Por los movimientos de la luz, vi que ascendía en un empinado ángulo.
—Creo que ése es nuestro camino. ¿Estás preparada?
—No —fue su queda respuesta—. Pero iré de todos modos.
Juntos nos internamos en el pasillo. Pronto, las paredes se acercaron y el techo descendió, obligándonos a avanzar agachados. Y poco después, a gatas. Con el tiempo, la luz verde de las paredes empezó a desvanecerse, borrada por tentáculos de oscuridad que se extendían hacia nosotros, cada vez más cerca. El aire se fue haciendo rancio, cargado de hedores a cosas podridas.
En cierto momento, Hallia titubeó y se secó los ojos llorosos con la manga.
Fui a hablar, pero su severa mirada me cortó en seco. Al instante, volvíamos a gatear, ascendiendo en la penumbra. De repente, ambos chocamos de cabeza con algo. Dura, pero flexible, su viscosa superficie cedió a nuestro contacto, como la corteza arrancada de un árbol. Comprendí que se trataba de una capa de turba.
Me apuntalé contra la pared del pasillo y me dispuse a apartar la resbaladiza barrera a empujones.
Acuclillada a mi lado, Hallia me oprimió la mano.

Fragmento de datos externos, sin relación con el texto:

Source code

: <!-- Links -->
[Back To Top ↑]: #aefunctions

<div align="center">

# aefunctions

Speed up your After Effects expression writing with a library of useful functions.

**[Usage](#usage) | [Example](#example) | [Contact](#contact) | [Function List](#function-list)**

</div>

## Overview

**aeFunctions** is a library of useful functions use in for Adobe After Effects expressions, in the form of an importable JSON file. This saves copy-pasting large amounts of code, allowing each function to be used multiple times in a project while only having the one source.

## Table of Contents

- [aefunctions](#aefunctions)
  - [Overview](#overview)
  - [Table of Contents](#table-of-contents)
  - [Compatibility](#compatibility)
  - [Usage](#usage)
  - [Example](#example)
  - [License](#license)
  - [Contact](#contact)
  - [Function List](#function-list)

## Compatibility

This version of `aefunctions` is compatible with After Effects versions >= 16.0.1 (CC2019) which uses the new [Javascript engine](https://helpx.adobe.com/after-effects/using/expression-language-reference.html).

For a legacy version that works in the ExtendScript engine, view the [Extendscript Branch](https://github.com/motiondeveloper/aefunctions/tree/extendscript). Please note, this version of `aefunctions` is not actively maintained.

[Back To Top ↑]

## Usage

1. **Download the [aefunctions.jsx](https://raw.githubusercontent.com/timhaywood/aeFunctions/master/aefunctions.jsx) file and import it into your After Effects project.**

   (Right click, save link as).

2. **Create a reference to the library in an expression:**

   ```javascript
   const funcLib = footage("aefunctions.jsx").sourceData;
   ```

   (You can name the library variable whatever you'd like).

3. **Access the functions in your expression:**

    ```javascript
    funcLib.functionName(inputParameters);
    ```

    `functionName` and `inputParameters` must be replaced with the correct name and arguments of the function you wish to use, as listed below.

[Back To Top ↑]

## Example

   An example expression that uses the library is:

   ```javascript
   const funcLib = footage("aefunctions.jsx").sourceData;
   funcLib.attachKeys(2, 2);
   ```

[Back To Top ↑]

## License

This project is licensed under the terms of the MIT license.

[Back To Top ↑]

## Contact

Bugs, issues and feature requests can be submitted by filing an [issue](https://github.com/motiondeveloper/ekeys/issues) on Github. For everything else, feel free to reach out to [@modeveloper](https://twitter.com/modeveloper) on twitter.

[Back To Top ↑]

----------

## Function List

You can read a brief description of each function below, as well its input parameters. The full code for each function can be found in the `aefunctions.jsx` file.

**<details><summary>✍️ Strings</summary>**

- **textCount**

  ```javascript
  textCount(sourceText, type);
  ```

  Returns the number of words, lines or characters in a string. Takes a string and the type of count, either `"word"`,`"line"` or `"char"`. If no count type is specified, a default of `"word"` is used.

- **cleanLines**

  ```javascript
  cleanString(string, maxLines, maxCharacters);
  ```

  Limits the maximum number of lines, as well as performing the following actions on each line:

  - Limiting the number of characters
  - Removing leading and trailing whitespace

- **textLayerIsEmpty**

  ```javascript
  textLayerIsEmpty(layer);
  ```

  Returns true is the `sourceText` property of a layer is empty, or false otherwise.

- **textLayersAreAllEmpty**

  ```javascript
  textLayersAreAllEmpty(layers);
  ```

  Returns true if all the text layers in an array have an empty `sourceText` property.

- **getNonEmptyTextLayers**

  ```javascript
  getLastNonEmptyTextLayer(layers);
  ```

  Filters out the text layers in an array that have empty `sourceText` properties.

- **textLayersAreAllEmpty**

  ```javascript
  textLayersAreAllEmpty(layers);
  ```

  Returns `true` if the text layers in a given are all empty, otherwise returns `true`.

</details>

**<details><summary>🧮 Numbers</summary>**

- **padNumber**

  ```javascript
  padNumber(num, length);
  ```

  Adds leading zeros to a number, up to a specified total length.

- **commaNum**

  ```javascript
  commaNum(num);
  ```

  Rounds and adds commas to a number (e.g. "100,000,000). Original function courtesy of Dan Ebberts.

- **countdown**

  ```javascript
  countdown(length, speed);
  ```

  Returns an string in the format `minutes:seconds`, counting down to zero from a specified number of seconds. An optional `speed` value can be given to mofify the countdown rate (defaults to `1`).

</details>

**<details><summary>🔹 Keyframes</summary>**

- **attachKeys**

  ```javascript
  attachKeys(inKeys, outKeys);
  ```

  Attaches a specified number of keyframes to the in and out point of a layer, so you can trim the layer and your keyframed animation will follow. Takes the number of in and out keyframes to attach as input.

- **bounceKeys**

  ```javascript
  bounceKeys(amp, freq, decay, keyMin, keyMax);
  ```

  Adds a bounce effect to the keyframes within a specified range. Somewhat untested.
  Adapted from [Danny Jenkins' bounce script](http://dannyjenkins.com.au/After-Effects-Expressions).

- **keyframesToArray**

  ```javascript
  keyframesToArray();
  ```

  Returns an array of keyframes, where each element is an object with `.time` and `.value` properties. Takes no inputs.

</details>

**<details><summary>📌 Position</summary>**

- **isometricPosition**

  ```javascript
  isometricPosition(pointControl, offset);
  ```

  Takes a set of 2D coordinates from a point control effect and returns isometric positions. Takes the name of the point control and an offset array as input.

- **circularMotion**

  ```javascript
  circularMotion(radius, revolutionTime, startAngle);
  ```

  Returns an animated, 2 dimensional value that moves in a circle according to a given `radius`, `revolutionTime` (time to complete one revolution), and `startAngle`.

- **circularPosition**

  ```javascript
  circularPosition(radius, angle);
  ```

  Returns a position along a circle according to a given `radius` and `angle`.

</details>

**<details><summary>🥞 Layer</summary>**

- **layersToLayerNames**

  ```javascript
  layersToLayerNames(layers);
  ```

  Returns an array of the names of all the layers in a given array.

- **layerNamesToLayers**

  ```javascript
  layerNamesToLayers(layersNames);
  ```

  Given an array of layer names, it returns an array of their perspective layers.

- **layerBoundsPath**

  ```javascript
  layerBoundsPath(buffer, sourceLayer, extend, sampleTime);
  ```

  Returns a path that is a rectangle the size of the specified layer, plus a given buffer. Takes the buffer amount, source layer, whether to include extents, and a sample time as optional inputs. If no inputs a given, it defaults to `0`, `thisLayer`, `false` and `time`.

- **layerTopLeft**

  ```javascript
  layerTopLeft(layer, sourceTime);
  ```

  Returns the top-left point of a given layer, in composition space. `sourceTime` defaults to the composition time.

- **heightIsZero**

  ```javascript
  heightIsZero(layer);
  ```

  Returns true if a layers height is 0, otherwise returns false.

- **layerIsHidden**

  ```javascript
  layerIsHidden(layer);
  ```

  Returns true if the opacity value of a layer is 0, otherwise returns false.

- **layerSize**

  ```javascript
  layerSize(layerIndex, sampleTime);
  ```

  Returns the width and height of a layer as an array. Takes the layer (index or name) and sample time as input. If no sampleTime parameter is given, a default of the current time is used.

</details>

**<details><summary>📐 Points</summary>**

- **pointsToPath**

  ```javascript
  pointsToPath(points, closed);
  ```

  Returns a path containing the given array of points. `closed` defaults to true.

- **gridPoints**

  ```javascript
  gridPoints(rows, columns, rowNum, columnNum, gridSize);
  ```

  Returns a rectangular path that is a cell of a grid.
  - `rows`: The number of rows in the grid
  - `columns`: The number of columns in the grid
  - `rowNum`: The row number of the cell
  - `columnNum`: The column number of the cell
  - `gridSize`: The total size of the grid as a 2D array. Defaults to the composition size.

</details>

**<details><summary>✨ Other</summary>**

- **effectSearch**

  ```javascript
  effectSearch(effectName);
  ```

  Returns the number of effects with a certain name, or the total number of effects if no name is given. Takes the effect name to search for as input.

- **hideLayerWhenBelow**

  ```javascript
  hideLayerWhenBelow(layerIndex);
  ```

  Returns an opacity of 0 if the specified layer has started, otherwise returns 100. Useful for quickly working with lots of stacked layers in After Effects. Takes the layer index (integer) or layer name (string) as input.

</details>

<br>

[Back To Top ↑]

—Espera. Sólo un momento más. Antes de que salgamos de aquí.
Renegué para mis adentros.
—Por el aliento de Dagda, preferiría no salir de este lugar.
—Lo sé. Aquí abajo, en las profundidades, se está a salvo, en silencio y, bueno, completo. No me sentía así desde… hace mucho tiempo, cuando tú y yo nos sentamos juntos en aquella playa, en la costa de los antepasados de mi clan.
¿Te acuerdas?
Inspiré lenta y pensativamente.
—La costa donde los hilos de niebla se entretejen.
—Por obra del mayor de los espíritus —susurró—. Mi padre decía que Dagda utilizaba como aguja la estela de una estrella fugaz. Y su tejido se convertía en un tapiz viviente infinito que contenía todas las palabras que se han pronunciado, todas las historias que se han contado. Cada hilo reluciente, con una textura distinta, contiene en parte palabras y en parte algo diferente. Algo que está más allá de cualquier tejido, más allá de todo conocimiento.
Escuchando el eco de sus palabras, me pregunté por mi propia historia, mi papel en el tapiz. ¿Era yo un tejedor? ¿O simplemente un hilo? ¿O tal vez un tipo de luz interior del hilo, capaz de hacerlo brillar desde dentro?
—Algún día, Hallia, volveremos a esa costa. Y a otras. —Retiré mi mano de la suya—. Pero no ahora.
Apoyé los hombros en la empapada masa de turba y empujé con fuerza. Se oyó un brusco ruido húmedo y gorgoteante. Al mismo tiempo, una riada de agua cenagosa cayó sobre nosotros, acompañada por otra oleada de efluvios más hediondos que nunca. Tosiendo y escupiendo, Hallia salió a rastras al pantano. Yo la seguí y luego solté la losa de turba levantada, que cayó con un frío chapoteo.